Peter was dreaming. He was going back in time to a former life. He was a young man; he had been promoted to centurion in Julius Caesar’s army, and he was responsible for one hundred men. They were good men—battle hardened and disciplined, and most of all loyal: they would follow him to the death.
He was in an officer’s tent preparing for battle, his hard muscles rippling beneath his tanned skin as he put on his armour and sheathed his short sword. He glanced across at his superior officer, tribune Atticus, who was responsible for a cohort, part of a legion consisting of six centuries. Atticus saluted him.
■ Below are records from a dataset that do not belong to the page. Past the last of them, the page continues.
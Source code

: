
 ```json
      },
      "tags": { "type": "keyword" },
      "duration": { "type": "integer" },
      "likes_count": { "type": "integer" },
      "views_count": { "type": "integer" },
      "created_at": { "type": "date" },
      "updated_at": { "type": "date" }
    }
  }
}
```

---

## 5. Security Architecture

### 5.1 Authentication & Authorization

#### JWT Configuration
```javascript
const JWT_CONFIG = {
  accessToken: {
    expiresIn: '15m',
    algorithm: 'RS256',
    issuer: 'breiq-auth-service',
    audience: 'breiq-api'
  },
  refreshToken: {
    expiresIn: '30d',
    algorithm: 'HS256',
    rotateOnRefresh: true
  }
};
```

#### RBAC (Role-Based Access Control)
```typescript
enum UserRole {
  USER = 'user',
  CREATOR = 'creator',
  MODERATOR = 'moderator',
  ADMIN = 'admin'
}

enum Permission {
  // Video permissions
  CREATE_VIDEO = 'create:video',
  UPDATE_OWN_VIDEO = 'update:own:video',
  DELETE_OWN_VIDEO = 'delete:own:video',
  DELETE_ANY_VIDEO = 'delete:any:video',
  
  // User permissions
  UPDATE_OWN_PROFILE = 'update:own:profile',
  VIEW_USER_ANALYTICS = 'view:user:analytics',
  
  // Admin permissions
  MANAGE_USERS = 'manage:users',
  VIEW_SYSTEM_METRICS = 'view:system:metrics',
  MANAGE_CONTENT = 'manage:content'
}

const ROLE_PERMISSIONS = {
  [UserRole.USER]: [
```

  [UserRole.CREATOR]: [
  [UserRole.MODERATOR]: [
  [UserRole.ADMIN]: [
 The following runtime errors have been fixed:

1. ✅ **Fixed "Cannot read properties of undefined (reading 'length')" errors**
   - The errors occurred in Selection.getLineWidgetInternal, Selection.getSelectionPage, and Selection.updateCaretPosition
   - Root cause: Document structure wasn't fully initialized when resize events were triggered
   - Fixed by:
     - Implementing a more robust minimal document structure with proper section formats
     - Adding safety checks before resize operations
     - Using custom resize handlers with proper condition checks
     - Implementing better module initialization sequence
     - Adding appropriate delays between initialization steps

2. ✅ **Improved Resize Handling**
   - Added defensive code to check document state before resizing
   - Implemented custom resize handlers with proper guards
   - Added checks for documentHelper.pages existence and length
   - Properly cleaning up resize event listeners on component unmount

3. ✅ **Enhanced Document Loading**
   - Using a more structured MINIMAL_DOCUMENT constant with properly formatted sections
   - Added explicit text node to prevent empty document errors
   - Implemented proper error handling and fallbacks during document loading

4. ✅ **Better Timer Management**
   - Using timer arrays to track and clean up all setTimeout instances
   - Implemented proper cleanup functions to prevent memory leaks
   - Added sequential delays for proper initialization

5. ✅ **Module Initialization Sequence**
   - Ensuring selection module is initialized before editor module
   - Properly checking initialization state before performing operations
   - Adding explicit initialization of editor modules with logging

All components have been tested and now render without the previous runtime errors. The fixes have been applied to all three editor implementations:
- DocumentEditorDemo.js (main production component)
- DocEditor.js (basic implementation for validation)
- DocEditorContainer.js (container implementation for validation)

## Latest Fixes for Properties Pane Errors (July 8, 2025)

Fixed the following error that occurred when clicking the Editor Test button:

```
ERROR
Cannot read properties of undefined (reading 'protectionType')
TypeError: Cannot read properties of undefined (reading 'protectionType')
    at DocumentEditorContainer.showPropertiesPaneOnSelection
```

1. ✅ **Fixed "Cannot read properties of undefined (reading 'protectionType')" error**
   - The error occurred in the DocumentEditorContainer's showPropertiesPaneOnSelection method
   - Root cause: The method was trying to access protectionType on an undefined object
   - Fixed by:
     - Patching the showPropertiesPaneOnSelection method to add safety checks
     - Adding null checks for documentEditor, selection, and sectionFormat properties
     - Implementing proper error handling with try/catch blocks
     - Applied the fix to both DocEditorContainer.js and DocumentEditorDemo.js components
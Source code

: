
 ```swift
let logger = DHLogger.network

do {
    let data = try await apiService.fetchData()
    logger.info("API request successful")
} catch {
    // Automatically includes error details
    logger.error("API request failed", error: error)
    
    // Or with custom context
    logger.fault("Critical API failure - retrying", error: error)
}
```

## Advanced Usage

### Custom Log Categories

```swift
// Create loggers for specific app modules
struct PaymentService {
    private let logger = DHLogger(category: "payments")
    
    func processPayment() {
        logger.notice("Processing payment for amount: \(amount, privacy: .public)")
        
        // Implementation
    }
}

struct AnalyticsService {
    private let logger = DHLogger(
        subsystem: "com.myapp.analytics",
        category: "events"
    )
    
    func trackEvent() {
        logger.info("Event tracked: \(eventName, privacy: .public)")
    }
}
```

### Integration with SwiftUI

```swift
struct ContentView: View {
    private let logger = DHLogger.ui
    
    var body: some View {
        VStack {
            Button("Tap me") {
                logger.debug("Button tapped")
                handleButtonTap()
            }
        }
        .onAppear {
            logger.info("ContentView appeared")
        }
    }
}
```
‘Caxus, strength and honour.’
‘Strength and honour, Atticus. May the Gods be with us today,’ he replied in his deep voice, his blue eyes shining.
‘Yes Caxus, may they be with us,’ he said as he sipped some wine and offered some to Caxus—who declined. Atticus scratched his balls as he grumbled,
‘The sooner we get out of this flea-infested hell hole the better, Caxus. This heat vexes me.’ Then Caxus had a brainwave.
‘I will let my men cool themselves in the Nile, so they will be ready for battle.’
‘Good idea,’ replied Atticus as he laid out battle plans on a papyrus, wiping his brow from the heat and dust which blew inside the tent.
‘Caxus, we are short of officers, you will lead my cohort the morrow.’
‘Six hundred men’, thought Caxus. Atticus looked Caxus in the eye, looking for any sign of weakness, or trepidation, but there was none—his promotion was well deserved.
‘Caxus, our emperor Julius Caesar is horrified that his brother in law, Pompey was murdered by the miserable agents of Ptolemy. Even though they were at war, he loved and respected Pompey and wants revenge. We are combining with the Egyptian forces of Cleopatra to defeat Ptolemy.’
‘Cleopatra is the sister and co-regent of Ptolemy?’
‘Yes Caxus.’ Atticus pointed at a map. ‘His forces are based here, just South of Alexandria, ten leagues distant. Our main forces will be led by Julius Caesar; you will travel north by night up the Nile and hide your men in the bulrushes. Then when Ptolemy attacks you will come out of hiding and attack his army from the rear. He will not be expecting this.’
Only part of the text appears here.